One of my favorite books is called “Goodnight Nobody” because it combines one of my favorite authors, Jennifer Weiner (author of In Her Shoes) with a mystery, another favorite, with the phenomenon I’ve recently discovered of a secret group of people who haunt library’s, parks, grocery stores and malls while any other self-respecting person is work. No were not homeless, were mommies. But sometimes I feel just as invisible.
It’s hard enough that my one-year old steals the show no matter where we go-- she can’t help it! Self-respecting people suddenly stop what they’re doing and coo, or stare at her—it’s like paparazzi only these are normal people drawn to strollers.
On top of that, I find myself avoiding typical mommy habitat’s b/c I feel I don’t know the unspoken rules. This is getting better as I realize there is no manual to parenting that I somehow missed. Seriously, how is it that something as simple as children playing can make me forget I am a college educated, self-sufficient, capable and creative person? All the other mom’s probably feel just as out-of-the-loop as I do? Right? It wasn’t like I skipped school the day they covered ‘How-Kids-Should-Behave-Towards-Others’ in school. Right? I keep telling myself, all the rest of us are doing the best we can. We’re all trying to make sure our kids have enough sleep, food, water, interaction and love in their lives so they have a fighting chance at this thing called life.

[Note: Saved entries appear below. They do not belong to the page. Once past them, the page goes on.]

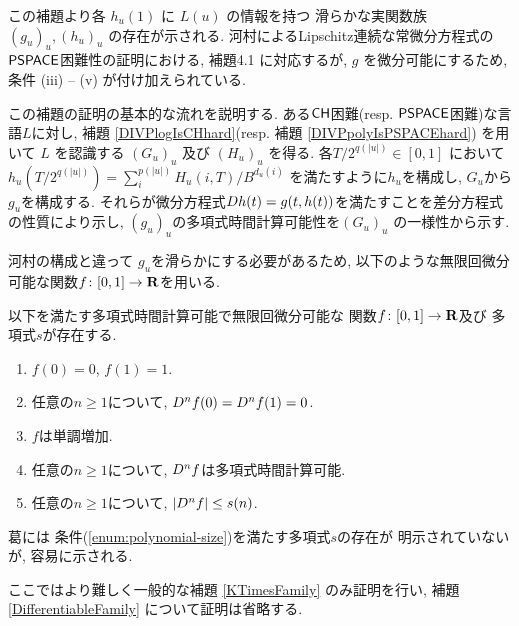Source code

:  この補題より各 $h_u(1)$ に $L(u)$ の情報を持つ
 滑らかな実関数族 $(g_u)_u, (h_u)_u$ の存在が示される.
 河村によるLipschitz連続な常微分方程式の$\mathsf{PSPACE}$困難性の証明における,
 補題4.1 に対応するが,
 $g$ を微分可能にするため, 条件 (iii) -- (v) が付け加えられている.


 この補題の証明の基本的な流れを説明する.
 ある$\mathsf{CH}$困難(resp. $\mathsf{PSPACE}$困難)な言語$L$に対し, 
 補題 \ref{DIVPlogIsCHhard}(resp. 補題 \ref{DIVPpolyIsPSPACEhard})
 を用いて $L$ を認識する $(G_u)_u$ 及び $(H_u)_u$ を得る.
 各$T/2^{q(|u|)} \in [0,1]$ において
 $h_u(T/2^{q(|u|)}) = \sum^{p(|u|)}_{i}H_u(i, T)/B^{d_u(i)}$
 を満たすように$h_u$を構成し, $G_u$から$g_u$を構成する.
 それらが微分方程式$D h(t) = g(t, h(t))$を満たすことを差分方程式の性質により示し,
 $(g_u)_u$の多項式時間計算可能性を$(G_u)_u$ の一様性から示す.

 河村\cite[補題4.1]{kawamura2010lipschitz}の構成と違って
 $g_u$を滑らかにする必要があるため, 
 以下のような無限回微分可能な関数$f \colon [0,1] \to \mathbf R$を用いる. 

 \begin{lemma}
  \label{SmoothFunction}
  以下を満たす多項式時間計算可能で無限回微分可能な
  関数$f \colon [0,1] \to \mathbf R$及び
  多項式$s$が存在する.
  \begin{enumerate}
   \item $f(0) = 0$, $f(1) = 1$. 
   \item 任意の$n \ge 1$について, $D ^n f (0) = D ^n f (1) = 0$. 
   \item $f$は単調増加. 
   \item 任意の$n \ge 1$について, $D ^n f$は多項式時間計算可能.
   \item \label{enum:polynomial-size}
     任意の$n \ge 1$について, $|D^n f| \le s(n)$. 
  \end{enumerate}
 \end{lemma}

葛\cite[補題3.6]{ko1991complexity}には
条件(\ref{enum:polynomial-size})を満たす多項式$s$の存在が
明示されていないが, 
容易に示される.

 ここではより難しく一般的な補題 \ref{KTimesFamily} のみ証明を行い,
 補題 \ref{DifferentiableFamily} について証明は省略する.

Then yesterday, as I was developing a blog, that turned into an article, that may turn into a chapter in my next book, it hit me. All these little adventures/mishaps in the mommy-world aren’t just my mistakes. They’re copy to be written-up and shared with the world. Don’t believe me checkout the following extraordinary sites by mommies and daddies that inspire me.
So now with a new purpose—I think I’ll go to the park are scout out some new material. It’s not a play-date any more . . .it’s research.